• _Aim of the task_
From the line that contains "通过用户体验优化系统的应用，" through the line that contains "用户画像的构建和应用，对电商平台来说具有", output every line of the listing below exactly and leave out all the rest.

(Beginning of Records shown)

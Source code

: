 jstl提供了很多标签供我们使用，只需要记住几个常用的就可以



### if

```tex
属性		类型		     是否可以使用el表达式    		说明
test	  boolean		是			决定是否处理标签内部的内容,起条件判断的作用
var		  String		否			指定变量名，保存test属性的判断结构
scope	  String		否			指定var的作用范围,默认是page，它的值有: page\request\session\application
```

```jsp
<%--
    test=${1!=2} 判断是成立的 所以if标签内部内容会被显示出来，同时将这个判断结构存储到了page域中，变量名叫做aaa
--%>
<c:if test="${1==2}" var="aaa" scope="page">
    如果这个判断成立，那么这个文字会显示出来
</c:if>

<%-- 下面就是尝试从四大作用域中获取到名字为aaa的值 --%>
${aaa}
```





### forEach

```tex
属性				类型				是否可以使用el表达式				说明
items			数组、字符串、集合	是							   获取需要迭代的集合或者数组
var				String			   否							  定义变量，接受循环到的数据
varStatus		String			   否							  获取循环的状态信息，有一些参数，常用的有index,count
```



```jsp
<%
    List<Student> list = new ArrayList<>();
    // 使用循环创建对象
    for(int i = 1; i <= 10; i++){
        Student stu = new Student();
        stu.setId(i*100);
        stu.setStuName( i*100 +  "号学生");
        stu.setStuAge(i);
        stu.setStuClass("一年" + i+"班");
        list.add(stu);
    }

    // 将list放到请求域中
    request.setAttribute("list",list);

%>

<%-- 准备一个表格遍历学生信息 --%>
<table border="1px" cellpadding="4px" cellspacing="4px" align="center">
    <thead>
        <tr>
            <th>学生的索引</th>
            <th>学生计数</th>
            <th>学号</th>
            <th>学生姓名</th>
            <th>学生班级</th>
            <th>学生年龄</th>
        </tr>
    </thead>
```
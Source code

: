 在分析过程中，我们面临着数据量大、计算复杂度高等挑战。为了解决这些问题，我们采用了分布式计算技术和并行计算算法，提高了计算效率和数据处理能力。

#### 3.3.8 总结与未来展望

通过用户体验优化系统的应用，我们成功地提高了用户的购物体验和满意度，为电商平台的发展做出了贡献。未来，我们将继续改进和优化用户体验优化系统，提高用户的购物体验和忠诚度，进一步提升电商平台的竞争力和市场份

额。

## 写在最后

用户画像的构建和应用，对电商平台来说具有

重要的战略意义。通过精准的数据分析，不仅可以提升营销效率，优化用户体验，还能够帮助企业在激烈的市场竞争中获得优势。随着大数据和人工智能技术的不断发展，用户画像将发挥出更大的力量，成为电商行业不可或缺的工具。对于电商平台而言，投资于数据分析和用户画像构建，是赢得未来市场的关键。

(End of Records shown)

• _Output of the exercise_
通过用户体验优化系统的应用，我们成功地提高了用户的购物体验和满意度，为电商平台的发展做出了贡献。未来，我们将继续改进和优化用户体验优化系统，提高用户的购物体验和忠诚度，进一步提升电商平台的竞争力和市场份

额。

## 写在最后

用户画像的构建和应用，对电商平台来说具有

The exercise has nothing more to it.